## Problem to work on
Copy out the full data exactly as given; pictures should not be included.

================

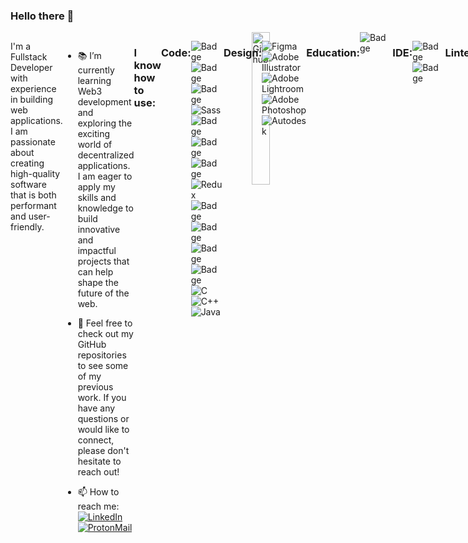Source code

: ### Hello there 👋 


<div style="flex:1; margin-left:30px;">
    <img width="25%" align="right" alt="Github" src="https://user-images.githubusercontent.com/121701664/215359997-50f86e20-64f5-4f22-93dd-55483ed9053f.png">
  </div>
<div style="display:flex;">
  <p style="flex:1;">
    I'm a Fullstack Developer with experience in building web applications. I am passionate about creating high-quality software that is both performant and user-friendly.
  </p>
  
- :books: I’m currently learning Web3 development and exploring the exciting world of decentralized applications. I am eager to apply my skills and knowledge to build innovative and impactful projects that can help shape the future of the web.

- :basketball: Feel free to check out my GitHub repositories to see some of my previous work. If you have any questions or would like to connect, please don't hesitate to reach out!
  
- :mailbox: How to reach me: [![LinkedIn](https://img.shields.io/static/v1?style=for-the-badge&message=LinkedIn&color=0A66C2&logo=LinkedIn&logoColor=FFFFFF&label=)](https://www.linkedin.com/in/filip-n-881815261/) [![ProtonMail](https://img.shields.io/static/v1?style=for-the-badge&message=ProtonMail&color=8B89CC&logo=ProtonMail&logoColor=FFFFFF&label=)](mailto:navrkal.filip.work@proton.me)



### I know how to use: </h1>
  ### Code: </h2>

<img alt="Badge" style="float: left; margin-right: 10px;"  src="https://img.shields.io/badge/HTML5-E34F26?style=for-the-badge&logo=html5&logoColor=white"/> <img alt="Badge" style="float: left; margin-right: 10px;"  src="https://img.shields.io/badge/css3%20-%231572B6.svg?&style=for-the-badge&logo=css3&logoColor=white"/> <img alt="Badge" style="float: left; margin-right: 10px;"  src="https://img.shields.io/badge/Tailwind_CSS-38B2AC?style=for-the-badge&logo=tailwind-css&logoColor=white"/> ![Sass](https://img.shields.io/static/v1?style=for-the-badge&message=Sass&color=CC6699&logo=Sass&logoColor=FFFFFF&label=) <img alt="Badge" style="float: left; margin-right: 10px;"  src="https://img.shields.io/badge/javascript%20-%23323330.svg?&style=for-the-badge&logo=javascript&logoColor=%23F7DF1E"/> <img alt="Badge" style="float: left; margin-right: 10px;" src="https://img.shields.io/badge/react%20-%2320232a.svg?&style=for-the-badge&logo=react&logoColor=%2361DAFB"/> <img alt="Badge" style="float: left; margin-right: 10px;" src="https://img.shields.io/badge/React_Native-20232A?style=for-the-badge&logo=react&logoColor=61DAFB"/> ![Redux](https://img.shields.io/static/v1?style=for-the-badge&message=Redux&color=764ABC&logo=Redux&logoColor=FFFFFF&label=) <img alt="Badge" style="float: left; margin-right: 10px;"  src="https://img.shields.io/badge/node.js%20-%2343853D.svg?&style=for-the-badge&logo=node.js&logoColor=white"/> <img alt="Badge" style="float: left; margin-right: 10px;"  src="https://img.shields.io/badge/Express.js-404D59?style=for-the-badge"/> <img alt="Badge" style="float: left; margin-right: 10px;"  src="https://img.shields.io/badge/MongoDB-4EA94B?style=for-the-badge&logo=mongodb&logoColor=white"/> <img alt="Badge" style="float: left; margin-right: 10px;"  src="https://img.shields.io/badge/Jest-323330?style=for-the-badge&logo=Jest&logoColor=white"/> ![C](https://img.shields.io/static/v1?style=for-the-badge&message=C&color=222222&logo=C&logoColor=A8B9CC&label=)
![C++](https://img.shields.io/static/v1?style=for-the-badge&message=C%2B%2B&color=00599C&logo=C%2B%2B&logoColor=FFFFFF&label=)
![Java](https://img.shields.io/static/v1?style=for-the-badge&message=Java&color=222222&logo=Java&logoColor=F7DF1E&label=)


  ### Design: </h2>
  ![Figma](https://img.shields.io/static/v1?style=for-the-badge&message=Figma&color=F24E1E&logo=Figma&logoColor=FFFFFF&label=)
  ![Adobe Illustrator](https://img.shields.io/static/v1?style=for-the-badge&message=Adobe+Illustrator&color=222222&logo=Adobe+Illustrator&logoColor=FF9A00&label=)
  ![Adobe Lightroom](https://img.shields.io/static/v1?style=for-the-badge&message=Adobe+Lightroom&color=31A8FF&logo=Adobe+Lightroom&logoColor=FFFFFF&label=)
  ![Adobe Photoshop](https://img.shields.io/static/v1?style=for-the-badge&message=Adobe+Photoshop&color=31A8FF&logo=Adobe+Photoshop&logoColor=FFFFFF&label=) 
  ![Autodesk](https://img.shields.io/static/v1?style=for-the-badge&message=Autodesk&color=0696D7&logo=Autodesk&logoColor=FFFFFF&label=)

### Education: </h2>
<img alt="Badge" style="float: left; margin-right: 10px;"  src="https://img.shields.io/badge/freecodecamp-27273D?style=for-the-badge&logo=freecodecamp&logoColor=white"/>

### IDE: </h2>
<img alt="Badge" style="float: left; margin-right: 10px;"  src="https://img.shields.io/badge/Visual_Studio_Code-0078D4?style=for-the-badge&logo=visual%20studio%20code&logoColor=white"/> <img alt="Badge" style="float: left; margin-right: 10px;"  src="https://img.shields.io/badge/WebStorm-000000?style=for-the-badge&logo=WebStorm&logoColor=white"/>

### Linters: </h2>
<img alt="Badge" style="float: left; margin-right: 10px;"  src="https://img.shields.io/badge/eslint-3A33D1?style=for-the-badge&logo=eslint&logoColor=white"/> <img alt="Badge" style="float: left; margin-right: 10px;"  src="https://img.shields.io/badge/prettier-1A2C34?style=for-the-badge&logo=prettier&logoColor=F7BA3E"/> 

### Terminal: </h2>
<img alt="Badge" style="float: left; margin-right: 10px;"  src="https://img.shields.io/badge/GIT-E44C30?style=for-the-badge&logo=git&logoColor=white"/>

### Workflow Platform: </h2>
<img alt="Badge" style="float: left; margin-right: 10px;"  src="https://img.shields.io/badge/Jenkins-D24939?style=for-the-badge&logo=Jenkins&logoColor=white"/>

================

## Your solution
Source code

: ### Hello there 👋 


<div style="flex:1; margin-left:30px;">
    <img width="25%" align="right" alt="Github" src="https://user-images.githubusercontent.com/121701664/215359997-50f86e20-64f5-4f22-93dd-55483ed9053f.png">
  </div>
<div style="display:flex;">
  <p style="flex:1;">
    I'm a Fullstack Developer with experience in building web applications. I am passionate about creating high-quality software that is both performant and user-friendly.
  </p>
  
- :books: I’m currently learning Web3 development and exploring the exciting world of decentralized applications. I am eager to apply my skills and knowledge to build innovative and impactful projects that can help shape the future of the web.

- :basketball: Feel free to check out my GitHub repositories to see some of my previous work. If you have any questions or would like to connect, please don't hesitate to reach out!
  
- :mailbox: How to reach me: [![LinkedIn](https://img.shields.io/static/v1?style=for-the-badge&message=LinkedIn&color=0A66C2&logo=LinkedIn&logoColor=FFFFFF&label=)](https://www.linkedin.com/in/filip-n-881815261/) [![ProtonMail](https://img.shields.io/static/v1?style=for-the-badge&message=ProtonMail&color=8B89CC&logo=ProtonMail&logoColor=FFFFFF&label=)](mailto:navrkal.filip.work@proton.me)



### I know how to use: </h1>
  ### Code: </h2>

<img alt="Badge" style="float: left; margin-right: 10px;"  src="https://img.shields.io/badge/HTML5-E34F26?style=for-the-badge&logo=html5&logoColor=white"/> <img alt="Badge" style="float: left; margin-right: 10px;"  src="https://img.shields.io/badge/css3%20-%231572B6.svg?&style=for-the-badge&logo=css3&logoColor=white"/> <img alt="Badge" style="float: left; margin-right: 10px;"  src="https://img.shields.io/badge/Tailwind_CSS-38B2AC?style=for-the-badge&logo=tailwind-css&logoColor=white"/> ![Sass](https://img.shields.io/static/v1?style=for-the-badge&message=Sass&color=CC6699&logo=Sass&logoColor=FFFFFF&label=) <img alt="Badge" style="float: left; margin-right: 10px;"  src="https://img.shields.io/badge/javascript%20-%23323330.svg?&style=for-the-badge&logo=javascript&logoColor=%23F7DF1E"/> <img alt="Badge" style="float: left; margin-right: 10px;" src="https://img.shields.io/badge/react%20-%2320232a.svg?&style=for-the-badge&logo=react&logoColor=%2361DAFB"/> <img alt="Badge" style="float: left; margin-right: 10px;" src="https://img.shields.io/badge/React_Native-20232A?style=for-the-badge&logo=react&logoColor=61DAFB"/> ![Redux](https://img.shields.io/static/v1?style=for-the-badge&message=Redux&color=764ABC&logo=Redux&logoColor=FFFFFF&label=) <img alt="Badge" style="float: left; margin-right: 10px;"  src="https://img.shields.io/badge/node.js%20-%2343853D.svg?&style=for-the-badge&logo=node.js&logoColor=white"/> <img alt="Badge" style="float: left; margin-right: 10px;"  src="https://img.shields.io/badge/Express.js-404D59?style=for-the-badge"/> <img alt="Badge" style="float: left; margin-right: 10px;"  src="https://img.shields.io/badge/MongoDB-4EA94B?style=for-the-badge&logo=mongodb&logoColor=white"/> <img alt="Badge" style="float: left; margin-right: 10px;"  src="https://img.shields.io/badge/Jest-323330?style=for-the-badge&logo=Jest&logoColor=white"/> ![C](https://img.shields.io/static/v1?style=for-the-badge&message=C&color=222222&logo=C&logoColor=A8B9CC&label=)
![C++](https://img.shields.io/static/v1?style=for-the-badge&message=C%2B%2B&color=00599C&logo=C%2B%2B&logoColor=FFFFFF&label=)
![Java](https://img.shields.io/static/v1?style=for-the-badge&message=Java&color=222222&logo=Java&logoColor=F7DF1E&label=)


  ### Design: </h2>
  ![Figma](https://img.shields.io/static/v1?style=for-the-badge&message=Figma&color=F24E1E&logo=Figma&logoColor=FFFFFF&label=)
  ![Adobe Illustrator](https://img.shields.io/static/v1?style=for-the-badge&message=Adobe+Illustrator&color=222222&logo=Adobe+Illustrator&logoColor=FF9A00&label=)
  ![Adobe Lightroom](https://img.shields.io/static/v1?style=for-the-badge&message=Adobe+Lightroom&color=31A8FF&logo=Adobe+Lightroom&logoColor=FFFFFF&label=)
  ![Adobe Photoshop](https://img.shields.io/static/v1?style=for-the-badge&message=Adobe+Photoshop&color=31A8FF&logo=Adobe+Photoshop&logoColor=FFFFFF&label=) 
  ![Autodesk](https://img.shields.io/static/v1?style=for-the-badge&message=Autodesk&color=0696D7&logo=Autodesk&logoColor=FFFFFF&label=)

### Education: </h2>
<img alt="Badge" style="float: left; margin-right: 10px;"  src="https://img.shields.io/badge/freecodecamp-27273D?style=for-the-badge&logo=freecodecamp&logoColor=white"/>

### IDE: </h2>
<img alt="Badge" style="float: left; margin-right: 10px;"  src="https://img.shields.io/badge/Visual_Studio_Code-0078D4?style=for-the-badge&logo=visual%20studio%20code&logoColor=white"/> <img alt="Badge" style="float: left; margin-right: 10px;"  src="https://img.shields.io/badge/WebStorm-000000?style=for-the-badge&logo=WebStorm&logoColor=white"/>

### Linters: </h2>
<img alt="Badge" style="float: left; margin-right: 10px;"  src="https://img.shields.io/badge/eslint-3A33D1?style=for-the-badge&logo=eslint&logoColor=white"/> <img alt="Badge" style="float: left; margin-right: 10px;"  src="https://img.shields.io/badge/prettier-1A2C34?style=for-the-badge&logo=prettier&logoColor=F7BA3E"/> 

### Terminal: </h2>
<img alt="Badge" style="float: left; margin-right: 10px;"  src="https://img.shields.io/badge/GIT-E44C30?style=for-the-badge&logo=git&logoColor=white"/>

### Workflow Platform: </h2>
<img alt="Badge" style="float: left; margin-right: 10px;"  src="https://img.shields.io/badge/Jenkins-D24939?style=for-the-badge&logo=Jenkins&logoColor=white"/>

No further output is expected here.